**WHAT TO DO:** Return only these lines, exactly: the one containing "# AdaBoost: Example" and every line after it in the listing.
○ ○ ○ ○
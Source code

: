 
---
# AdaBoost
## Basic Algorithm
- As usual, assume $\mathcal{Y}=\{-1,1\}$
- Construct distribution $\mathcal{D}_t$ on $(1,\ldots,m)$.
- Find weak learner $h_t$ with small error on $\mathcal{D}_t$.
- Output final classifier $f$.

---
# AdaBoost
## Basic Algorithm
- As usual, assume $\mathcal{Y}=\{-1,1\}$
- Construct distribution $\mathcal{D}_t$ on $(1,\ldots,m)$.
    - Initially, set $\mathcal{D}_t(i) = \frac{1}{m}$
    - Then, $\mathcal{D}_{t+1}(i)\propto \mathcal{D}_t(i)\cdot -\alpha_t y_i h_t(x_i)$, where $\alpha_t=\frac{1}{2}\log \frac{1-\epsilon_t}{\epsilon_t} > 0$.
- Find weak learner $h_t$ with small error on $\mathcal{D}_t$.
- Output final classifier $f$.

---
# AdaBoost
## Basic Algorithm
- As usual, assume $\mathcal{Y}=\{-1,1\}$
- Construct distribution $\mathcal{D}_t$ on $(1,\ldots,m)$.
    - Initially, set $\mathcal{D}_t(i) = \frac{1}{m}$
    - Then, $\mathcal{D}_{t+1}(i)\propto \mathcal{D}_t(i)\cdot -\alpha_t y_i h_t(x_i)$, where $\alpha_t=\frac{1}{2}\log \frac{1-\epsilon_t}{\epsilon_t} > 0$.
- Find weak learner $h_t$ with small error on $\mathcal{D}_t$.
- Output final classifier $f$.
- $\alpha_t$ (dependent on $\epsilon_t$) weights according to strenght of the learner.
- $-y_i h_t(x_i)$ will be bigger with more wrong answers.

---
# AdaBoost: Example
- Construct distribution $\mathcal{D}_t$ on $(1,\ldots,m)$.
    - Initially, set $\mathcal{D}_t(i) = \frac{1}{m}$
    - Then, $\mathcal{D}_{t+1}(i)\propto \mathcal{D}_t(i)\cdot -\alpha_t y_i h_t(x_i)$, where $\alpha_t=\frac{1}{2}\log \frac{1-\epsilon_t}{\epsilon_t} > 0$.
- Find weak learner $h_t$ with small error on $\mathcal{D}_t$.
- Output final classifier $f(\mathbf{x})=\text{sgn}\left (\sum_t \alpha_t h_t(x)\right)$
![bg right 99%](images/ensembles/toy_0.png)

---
○ ○ ○ ○
**ANSWER FOR THE TASK:**
# AdaBoost: Example
- Construct distribution $\mathcal{D}_t$ on $(1,\ldots,m)$.
    - Initially, set $\mathcal{D}_t(i) = \frac{1}{m}$
    - Then, $\mathcal{D}_{t+1}(i)\propto \mathcal{D}_t(i)\cdot -\alpha_t y_i h_t(x_i)$, where $\alpha_t=\frac{1}{2}\log \frac{1-\epsilon_t}{\epsilon_t} > 0$.
- Find weak learner $h_t$ with small error on $\mathcal{D}_t$.
- Output final classifier $f(\mathbf{x})=\text{sgn}\left (\sum_t \alpha_t h_t(x)\right)$
![bg right 99%](images/ensembles/toy_0.png)

---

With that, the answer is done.